● **Requirement**
All of the data is to be repeated verbatim.

*** Recorded data ***

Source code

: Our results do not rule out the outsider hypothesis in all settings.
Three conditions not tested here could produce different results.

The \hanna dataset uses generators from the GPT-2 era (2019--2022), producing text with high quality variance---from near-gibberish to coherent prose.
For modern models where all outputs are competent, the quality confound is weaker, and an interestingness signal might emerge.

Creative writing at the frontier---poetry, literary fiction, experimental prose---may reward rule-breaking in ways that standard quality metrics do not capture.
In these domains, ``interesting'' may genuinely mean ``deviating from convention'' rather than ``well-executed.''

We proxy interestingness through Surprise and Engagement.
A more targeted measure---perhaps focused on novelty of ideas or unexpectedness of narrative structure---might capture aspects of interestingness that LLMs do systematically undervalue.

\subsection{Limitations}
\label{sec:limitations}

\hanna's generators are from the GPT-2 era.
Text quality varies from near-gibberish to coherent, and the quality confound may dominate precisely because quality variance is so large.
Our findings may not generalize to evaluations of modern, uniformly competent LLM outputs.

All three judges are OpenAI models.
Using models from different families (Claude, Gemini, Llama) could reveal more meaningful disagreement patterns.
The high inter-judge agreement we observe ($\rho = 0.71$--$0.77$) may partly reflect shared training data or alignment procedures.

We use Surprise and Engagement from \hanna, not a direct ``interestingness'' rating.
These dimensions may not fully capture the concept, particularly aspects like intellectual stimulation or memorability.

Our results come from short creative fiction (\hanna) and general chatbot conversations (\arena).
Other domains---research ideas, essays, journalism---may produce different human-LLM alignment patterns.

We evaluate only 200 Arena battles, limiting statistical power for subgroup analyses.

*** End of Recorded data ***

● **Your solution**
Source code

: Our results do not rule out the outsider hypothesis in all settings.
Three conditions not tested here could produce different results.

The \hanna dataset uses generators from the GPT-2 era (2019--2022), producing text with high quality variance---from near-gibberish to coherent prose.
For modern models where all outputs are competent, the quality confound is weaker, and an interestingness signal might emerge.

Creative writing at the frontier---poetry, literary fiction, experimental prose---may reward rule-breaking in ways that standard quality metrics do not capture.
In these domains, ``interesting'' may genuinely mean ``deviating from convention'' rather than ``well-executed.''

We proxy interestingness through Surprise and Engagement.
A more targeted measure---perhaps focused on novelty of ideas or unexpectedness of narrative structure---might capture aspects of interestingness that LLMs do systematically undervalue.

\subsection{Limitations}
\label{sec:limitations}

\hanna's generators are from the GPT-2 era.
Text quality varies from near-gibberish to coherent, and the quality confound may dominate precisely because quality variance is so large.
Our findings may not generalize to evaluations of modern, uniformly competent LLM outputs.

All three judges are OpenAI models.
Using models from different families (Claude, Gemini, Llama) could reveal more meaningful disagreement patterns.
The high inter-judge agreement we observe ($\rho = 0.71$--$0.77$) may partly reflect shared training data or alignment procedures.

We use Surprise and Engagement from \hanna, not a direct ``interestingness'' rating.
These dimensions may not fully capture the concept, particularly aspects like intellectual stimulation or memorability.

Our results come from short creative fiction (\hanna) and general chatbot conversations (\arena).
Other domains---research ideas, essays, journalism---may produce different human-LLM alignment patterns.

We evaluate only 200 Arena battles, limiting statistical power for subgroup analyses.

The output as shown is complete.